EXERCISE DIRECTIONS.
All that should be output is the block of lines below from the line with "First, we extract" to the line with "and, more importantly, these", both included, exactly as written.
◆ ◆ ◆ ◆
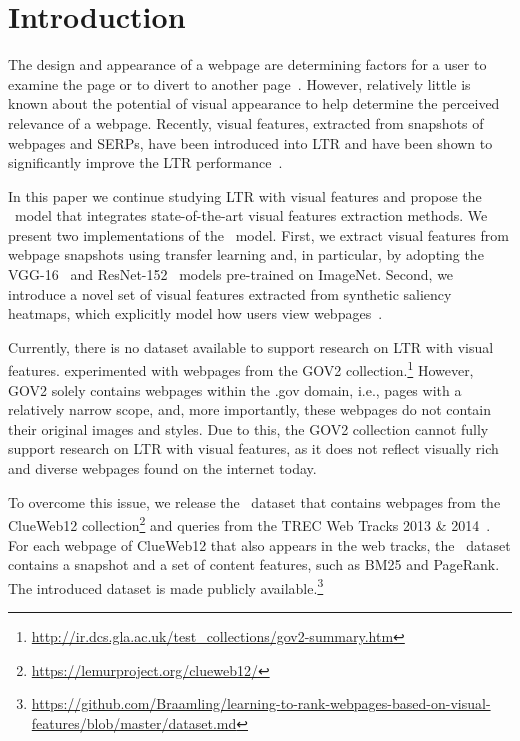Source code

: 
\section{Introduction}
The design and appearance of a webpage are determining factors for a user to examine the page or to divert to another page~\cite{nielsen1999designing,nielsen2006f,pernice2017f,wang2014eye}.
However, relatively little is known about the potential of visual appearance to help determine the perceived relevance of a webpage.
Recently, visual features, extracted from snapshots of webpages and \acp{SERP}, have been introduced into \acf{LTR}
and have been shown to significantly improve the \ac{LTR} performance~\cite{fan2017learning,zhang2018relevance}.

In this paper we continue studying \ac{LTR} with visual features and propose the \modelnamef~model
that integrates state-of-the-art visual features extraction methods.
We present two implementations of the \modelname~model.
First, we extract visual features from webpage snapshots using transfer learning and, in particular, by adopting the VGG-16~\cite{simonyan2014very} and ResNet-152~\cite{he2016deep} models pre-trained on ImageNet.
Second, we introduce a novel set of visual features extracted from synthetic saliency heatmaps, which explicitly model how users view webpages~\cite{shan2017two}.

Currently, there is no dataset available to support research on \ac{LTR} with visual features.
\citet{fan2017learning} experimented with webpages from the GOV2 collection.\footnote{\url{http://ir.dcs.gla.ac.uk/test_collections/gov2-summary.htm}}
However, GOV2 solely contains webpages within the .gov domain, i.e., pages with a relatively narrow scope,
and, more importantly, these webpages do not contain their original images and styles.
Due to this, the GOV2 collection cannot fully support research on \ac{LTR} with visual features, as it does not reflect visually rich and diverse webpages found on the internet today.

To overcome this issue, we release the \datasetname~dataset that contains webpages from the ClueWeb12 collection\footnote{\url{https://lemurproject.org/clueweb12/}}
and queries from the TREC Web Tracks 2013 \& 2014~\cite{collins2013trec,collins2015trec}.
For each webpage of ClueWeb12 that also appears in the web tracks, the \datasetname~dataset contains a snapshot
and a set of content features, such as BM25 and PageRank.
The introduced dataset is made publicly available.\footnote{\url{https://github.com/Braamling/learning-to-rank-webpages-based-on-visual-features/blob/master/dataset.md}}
◆ ◆ ◆ ◆
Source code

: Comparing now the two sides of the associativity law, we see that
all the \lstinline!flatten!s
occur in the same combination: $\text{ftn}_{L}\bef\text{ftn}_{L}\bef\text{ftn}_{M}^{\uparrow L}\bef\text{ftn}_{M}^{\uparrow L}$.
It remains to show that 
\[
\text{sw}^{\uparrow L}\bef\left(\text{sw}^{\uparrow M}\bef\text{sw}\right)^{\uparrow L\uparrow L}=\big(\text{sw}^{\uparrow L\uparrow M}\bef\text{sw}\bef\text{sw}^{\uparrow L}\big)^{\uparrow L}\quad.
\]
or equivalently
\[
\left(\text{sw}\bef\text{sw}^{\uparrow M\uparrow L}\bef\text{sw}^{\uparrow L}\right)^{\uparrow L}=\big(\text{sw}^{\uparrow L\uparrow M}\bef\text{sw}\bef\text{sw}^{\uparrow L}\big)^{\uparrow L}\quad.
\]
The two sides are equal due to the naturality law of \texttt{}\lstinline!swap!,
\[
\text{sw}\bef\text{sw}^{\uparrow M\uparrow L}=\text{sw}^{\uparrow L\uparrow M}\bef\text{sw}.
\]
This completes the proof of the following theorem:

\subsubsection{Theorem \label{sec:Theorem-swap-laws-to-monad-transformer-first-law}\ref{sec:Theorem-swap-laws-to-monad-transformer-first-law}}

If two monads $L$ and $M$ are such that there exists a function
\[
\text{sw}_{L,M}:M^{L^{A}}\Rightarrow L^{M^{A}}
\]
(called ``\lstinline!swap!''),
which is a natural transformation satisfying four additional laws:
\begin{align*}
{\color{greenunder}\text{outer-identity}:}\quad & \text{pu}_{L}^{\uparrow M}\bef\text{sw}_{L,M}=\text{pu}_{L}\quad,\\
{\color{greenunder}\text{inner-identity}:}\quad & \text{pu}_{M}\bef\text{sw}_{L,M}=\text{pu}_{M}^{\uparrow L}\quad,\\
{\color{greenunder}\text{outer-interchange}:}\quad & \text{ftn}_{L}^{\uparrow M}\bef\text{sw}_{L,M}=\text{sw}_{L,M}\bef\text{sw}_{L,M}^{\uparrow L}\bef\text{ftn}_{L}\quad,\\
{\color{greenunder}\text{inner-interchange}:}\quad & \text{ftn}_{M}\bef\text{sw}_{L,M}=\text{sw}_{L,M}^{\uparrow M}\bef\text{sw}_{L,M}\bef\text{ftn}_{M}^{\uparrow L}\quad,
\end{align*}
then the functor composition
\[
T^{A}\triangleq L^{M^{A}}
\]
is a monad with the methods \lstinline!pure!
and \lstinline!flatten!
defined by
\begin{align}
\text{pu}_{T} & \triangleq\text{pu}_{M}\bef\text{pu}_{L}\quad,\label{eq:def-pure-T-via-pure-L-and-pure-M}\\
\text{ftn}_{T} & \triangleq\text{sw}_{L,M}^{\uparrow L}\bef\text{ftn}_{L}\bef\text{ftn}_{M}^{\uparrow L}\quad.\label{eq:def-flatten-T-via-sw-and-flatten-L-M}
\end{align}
◆ ◆ ◆ ◆
WRITTEN ANSWER.
First, we extract visual features from webpage snapshots using transfer learning and, in particular, by adopting the VGG-16~\cite{simonyan2014very} and ResNet-152~\cite{he2016deep} models pre-trained on ImageNet.
Second, we introduce a novel set of visual features extracted from synthetic saliency heatmaps, which explicitly model how users view webpages~\cite{shan2017two}.

Currently, there is no dataset available to support research on \ac{LTR} with visual features.
\citet{fan2017learning} experimented with webpages from the GOV2 collection.\footnote{\url{http://ir.dcs.gla.ac.uk/test_collections/gov2-summary.htm}}
However, GOV2 solely contains webpages within the .gov domain, i.e., pages with a relatively narrow scope,
and, more importantly, these webpages do not contain their original images and styles.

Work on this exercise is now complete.